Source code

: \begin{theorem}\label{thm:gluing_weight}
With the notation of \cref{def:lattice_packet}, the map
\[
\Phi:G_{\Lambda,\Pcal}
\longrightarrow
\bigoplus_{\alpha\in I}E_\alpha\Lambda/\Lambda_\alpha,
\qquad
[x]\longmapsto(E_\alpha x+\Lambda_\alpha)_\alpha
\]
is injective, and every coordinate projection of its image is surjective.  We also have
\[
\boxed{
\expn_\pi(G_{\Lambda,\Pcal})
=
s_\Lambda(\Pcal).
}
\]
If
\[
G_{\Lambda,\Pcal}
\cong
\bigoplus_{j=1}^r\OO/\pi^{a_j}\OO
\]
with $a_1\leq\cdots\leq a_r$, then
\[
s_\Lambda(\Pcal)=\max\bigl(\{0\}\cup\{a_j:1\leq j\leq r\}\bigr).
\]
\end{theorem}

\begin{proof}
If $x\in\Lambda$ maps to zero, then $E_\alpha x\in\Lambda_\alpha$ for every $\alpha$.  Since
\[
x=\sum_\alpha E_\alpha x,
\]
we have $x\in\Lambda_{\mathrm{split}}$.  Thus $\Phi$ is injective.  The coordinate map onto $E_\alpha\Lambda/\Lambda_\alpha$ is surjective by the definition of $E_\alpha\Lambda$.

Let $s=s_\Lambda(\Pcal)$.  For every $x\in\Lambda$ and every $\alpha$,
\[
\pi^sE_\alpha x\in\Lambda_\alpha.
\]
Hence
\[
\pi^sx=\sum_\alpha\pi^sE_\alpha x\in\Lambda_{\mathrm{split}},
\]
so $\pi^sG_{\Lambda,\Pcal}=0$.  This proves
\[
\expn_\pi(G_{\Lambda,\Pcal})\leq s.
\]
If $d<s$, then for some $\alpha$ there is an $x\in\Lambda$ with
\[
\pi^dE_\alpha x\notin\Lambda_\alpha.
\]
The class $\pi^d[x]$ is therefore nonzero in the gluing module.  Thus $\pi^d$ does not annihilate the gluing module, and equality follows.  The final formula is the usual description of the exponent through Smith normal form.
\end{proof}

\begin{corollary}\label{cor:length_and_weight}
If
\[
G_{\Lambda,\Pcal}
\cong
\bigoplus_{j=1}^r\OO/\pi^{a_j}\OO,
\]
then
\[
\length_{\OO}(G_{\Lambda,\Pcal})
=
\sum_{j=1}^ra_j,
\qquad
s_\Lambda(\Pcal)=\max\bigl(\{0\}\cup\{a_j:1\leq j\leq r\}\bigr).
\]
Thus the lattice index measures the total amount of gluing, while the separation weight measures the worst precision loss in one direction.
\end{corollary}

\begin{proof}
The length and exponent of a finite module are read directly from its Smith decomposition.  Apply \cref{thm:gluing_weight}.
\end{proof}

========================================================================

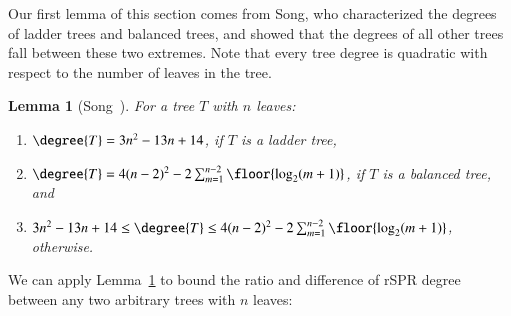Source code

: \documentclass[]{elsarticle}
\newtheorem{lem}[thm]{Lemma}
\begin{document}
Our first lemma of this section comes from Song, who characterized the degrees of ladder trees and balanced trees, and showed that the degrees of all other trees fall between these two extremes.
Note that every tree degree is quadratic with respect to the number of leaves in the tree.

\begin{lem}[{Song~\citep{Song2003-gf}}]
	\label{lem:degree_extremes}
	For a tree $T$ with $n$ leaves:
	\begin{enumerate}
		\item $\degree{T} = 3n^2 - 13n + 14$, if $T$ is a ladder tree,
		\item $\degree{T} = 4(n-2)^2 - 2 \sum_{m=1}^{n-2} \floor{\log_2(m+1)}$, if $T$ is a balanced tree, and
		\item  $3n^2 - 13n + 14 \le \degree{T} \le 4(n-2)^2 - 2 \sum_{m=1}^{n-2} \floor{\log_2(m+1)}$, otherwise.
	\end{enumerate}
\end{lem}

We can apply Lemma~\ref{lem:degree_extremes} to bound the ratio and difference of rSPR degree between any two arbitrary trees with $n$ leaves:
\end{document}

========================================================================

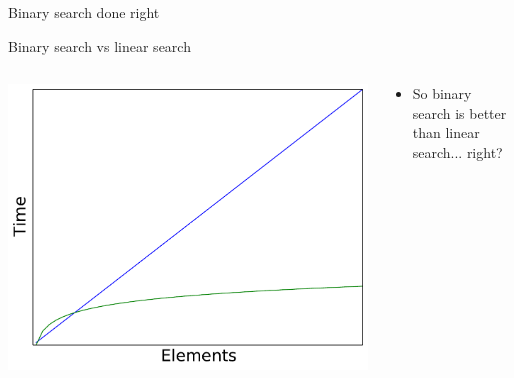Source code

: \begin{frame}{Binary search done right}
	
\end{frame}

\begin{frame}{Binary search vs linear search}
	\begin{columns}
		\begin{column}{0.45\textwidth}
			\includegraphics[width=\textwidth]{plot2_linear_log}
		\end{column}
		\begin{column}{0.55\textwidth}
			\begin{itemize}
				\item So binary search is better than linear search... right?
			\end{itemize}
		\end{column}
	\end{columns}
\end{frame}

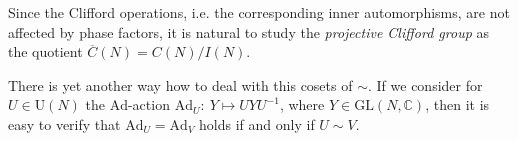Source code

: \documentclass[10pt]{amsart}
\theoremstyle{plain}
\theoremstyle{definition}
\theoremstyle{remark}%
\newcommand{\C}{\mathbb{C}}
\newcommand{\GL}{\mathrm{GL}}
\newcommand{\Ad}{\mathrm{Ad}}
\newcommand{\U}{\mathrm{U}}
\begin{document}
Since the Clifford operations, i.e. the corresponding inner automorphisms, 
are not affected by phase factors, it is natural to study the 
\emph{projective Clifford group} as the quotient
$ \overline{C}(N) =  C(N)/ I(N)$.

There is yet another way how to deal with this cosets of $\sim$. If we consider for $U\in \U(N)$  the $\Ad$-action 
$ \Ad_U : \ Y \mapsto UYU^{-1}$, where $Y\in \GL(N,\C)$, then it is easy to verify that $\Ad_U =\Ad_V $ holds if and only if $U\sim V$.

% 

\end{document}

========================================================================

Assignment
Look over the listing. Pull out every line with the string "Song" in it.

Reply to the task
Our first lemma of this section comes from Song, who characterized the degrees of ladder trees and balanced trees, and showed that the degrees of all other trees fall between these two extremes.
\begin{lem}[{Song~\citep{Song2003-gf}}]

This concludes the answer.